§ WORK ITEM
Take the line containing "28 dental consultation" and every line after it in the data below, and print them exactly as given, with nothing else.

(Stored records)

# # # # #

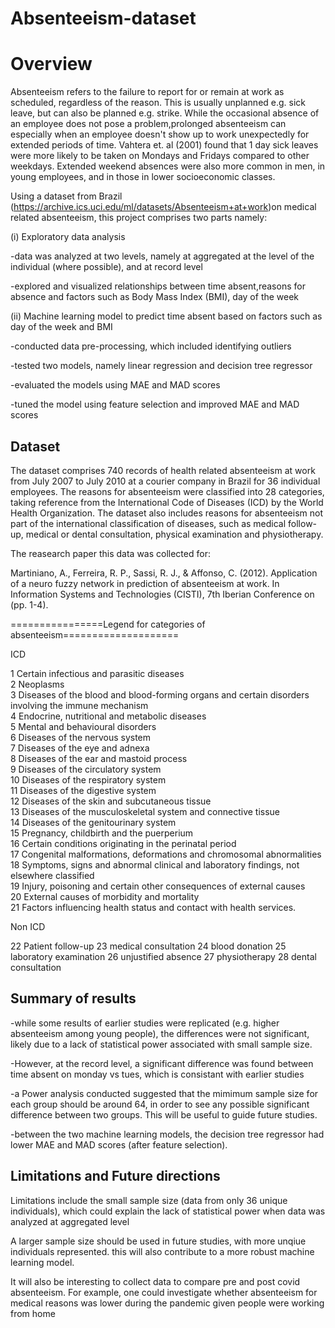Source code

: # Absenteeism-dataset


# Overview
Absenteeism refers to the failure to report for or remain at work as scheduled, regardless of the reason. This is usually unplanned e.g. sick leave, but can also be planned e.g. strike. While the occasional absence of an employee does not pose a problem,prolonged absenteeism can  especially when an employee doesn't show up to work unexpectedly for extended periods of time. Vahtera et. al (2001) found that 1 day sick leaves were more likely to be taken on Mondays and Fridays compared to other weekdays. Extended weekend absences were also more common in men, in young employees, and in those in lower socioeconomic classes.

Using a dataset from Brazil (https://archive.ics.uci.edu/ml/datasets/Absenteeism+at+work)on medical related absenteeism, this project comprises two parts namely:

(i) Exploratory data analysis 

-data was analyzed at two levels, namely at aggregated at the level of the individual (where possible), and at record level

-explored and visualized relationships between time absent,reasons for absence and factors such as Body Mass Index (BMI), day of the week

(ii) Machine learning model to predict time absent based on factors such as day of the week and BMI

-conducted data pre-processing, which included identifying outliers

-tested two models, namely linear regression and decision tree regressor

-evaluated the models using MAE and MAD scores 

-tuned the model using feature selection and improved MAE and MAD scores


## Dataset
The dataset comprises 740 records of health related absenteeism at work from July 2007 to July 2010 at a courier company in Brazil for 36 individual employees. The reasons for absenteeism were classified into 28 categories, taking reference from the International Code of Diseases (ICD) by the World Health Organization. The dataset also includes reasons for absenteeism not part of the international classification of diseases, such as medical follow-up, medical or dental consultation, physical examination and physiotherapy. 

The reasearch paper this data was collected for:

Martiniano, A., Ferreira, R. P., Sassi, R. J., & Affonso, C. (2012). Application of a neuro fuzzy network in prediction of absenteeism at work. In Information Systems and Technologies (CISTI), 7th Iberian Conference on (pp. 1-4).


================Legend for categories of absenteeism====================

ICD

1 Certain infectious and parasitic diseases  
2 Neoplasms  
3 Diseases of the blood and blood-forming organs and certain disorders involving the immune mechanism  
4 Endocrine, nutritional and metabolic diseases  
5 Mental and behavioural disorders  
6 Diseases of the nervous system  
7 Diseases of the eye and adnexa  
8 Diseases of the ear and mastoid process  
9 Diseases of the circulatory system  
10 Diseases of the respiratory system  
11 Diseases of the digestive system  
12 Diseases of the skin and subcutaneous tissue  
13 Diseases of the musculoskeletal system and connective tissue  
14 Diseases of the genitourinary system  
15 Pregnancy, childbirth and the puerperium  
16 Certain conditions originating in the perinatal period  
17 Congenital malformations, deformations and chromosomal abnormalities  
18 Symptoms, signs and abnormal clinical and laboratory findings, not elsewhere classified  
19 Injury, poisoning and certain other consequences of external causes  
20 External causes of morbidity and mortality  
21 Factors influencing health status and contact with health services.

Non ICD

22 Patient follow-up
23 medical consultation
24 blood donation 
25 laboratory examination
26 unjustified absence
27 physiotherapy
28 dental consultation

## Summary of results

-while some results of earlier studies were replicated (e.g. higher absenteeism among young people), the differences were not significant, likely due to a lack of statistical power associated with small sample size. 

-However, at the record level, a significant difference was found between time absent on monday vs tues, which is consistant with earlier studies

-a Power analysis conducted suggested that the mimimum sample size for each group should be around 64, in order  to see any possible significant difference between two groups. This will be useful to guide future studies. 

-between the two machine learning models, the decision tree regressor had lower MAE and MAD scores (after feature selection).

## Limitations and Future directions
Limitations include the small sample size (data from only 36 unique individuals), which could explain the lack of statistical power when data was analyzed at aggregated level 

A larger sample size should be used in future studies, with more unqiue individuals represented. this will also contribute to a more robust machine learning model. 

It will also be interesting to collect data to compare pre and post covid absenteeism. For example, one could investigate whether absenteeism for medical reasons was lower during the pandemic given people were working from home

# # # # #

§ EXERCISE RESULT
28 dental consultation

## Summary of results

-while some results of earlier studies were replicated (e.g. higher absenteeism among young people), the differences were not significant, likely due to a lack of statistical power associated with small sample size. 

-However, at the record level, a significant difference was found between time absent on monday vs tues, which is consistant with earlier studies

-a Power analysis conducted suggested that the mimimum sample size for each group should be around 64, in order  to see any possible significant difference between two groups. This will be useful to guide future studies. 

-between the two machine learning models, the decision tree regressor had lower MAE and MAD scores (after feature selection).

## Limitations and Future directions
Limitations include the small sample size (data from only 36 unique individuals), which could explain the lack of statistical power when data was analyzed at aggregated level 

A larger sample size should be used in future studies, with more unqiue individuals represented. this will also contribute to a more robust machine learning model. 

It will also be interesting to collect data to compare pre and post covid absenteeism. For example, one could investigate whether absenteeism for medical reasons was lower during the pandemic given people were working from home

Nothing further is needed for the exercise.